- Task
Would you please copy the entries exactly, leaving every picture aside?

- Saved data entries
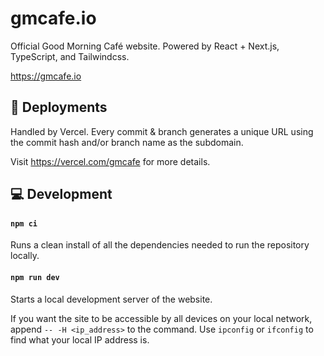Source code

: # gmcafe.io
Official Good Morning Café website. Powered by React + Next.js, TypeScript, and Tailwindcss.

https://gmcafe.io

## :ship: Deployments
Handled by Vercel. Every commit & branch generates a unique URL using the commit hash and/or branch name as the subdomain. 

Visit https://vercel.com/gmcafe for more details.

## :computer: Development
#### `npm ci`
Runs a clean install of all the dependencies needed to run the repository locally.

#### `npm run dev`
Starts a local development server of the website.

If you want the site to be accessible by all devices on your local network, append `-- -H <ip_address>` to the command. Use `ipconfig` or `ifconfig` to find what your local IP address is.
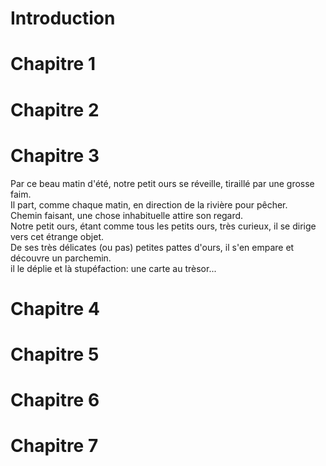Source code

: # Introduction

# Chapitre 1

# Chapitre 2

# Chapitre 3

Par ce beau matin d'été, notre petit ours se réveille, tiraillé par une grosse faim.  
Il part, comme chaque matin, en direction de la rivière pour pêcher.  
Chemin faisant, une chose inhabituelle attire son regard.  
Notre petit ours, étant comme tous les petits ours, très curieux, il se dirige vers cet étrange objet.  
De ses très délicates (ou pas) petites pattes d'ours, il s'en empare et découvre un parchemin.  
il le déplie et là stupéfaction: une carte au trèsor...  

# Chapitre 4

# Chapitre 5

# Chapitre 6

# Chapitre 7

- Result
Source code

: # gmcafe.io
Official Good Morning Café website. Powered by React + Next.js, TypeScript, and Tailwindcss.

https://gmcafe.io

## :ship: Deployments
Handled by Vercel. Every commit & branch generates a unique URL using the commit hash and/or branch name as the subdomain. 

Visit https://vercel.com/gmcafe for more details.

## :computer: Development
#### `npm ci`
Runs a clean install of all the dependencies needed to run the repository locally.

#### `npm run dev`
Starts a local development server of the website.

If you want the site to be accessible by all devices on your local network, append `-- -H <ip_address>` to the command. Use `ipconfig` or `ifconfig` to find what your local IP address is.
Source code

: # Introduction

# Chapitre 1

# Chapitre 2

# Chapitre 3

Par ce beau matin d'été, notre petit ours se réveille, tiraillé par une grosse faim.  
Il part, comme chaque matin, en direction de la rivière pour pêcher.  
Chemin faisant, une chose inhabituelle attire son regard.  
Notre petit ours, étant comme tous les petits ours, très curieux, il se dirige vers cet étrange objet.  
De ses très délicates (ou pas) petites pattes d'ours, il s'en empare et découvre un parchemin.  
il le déplie et là stupéfaction: une carte au trèsor...  

# Chapitre 4

# Chapitre 5

# Chapitre 6

# Chapitre 7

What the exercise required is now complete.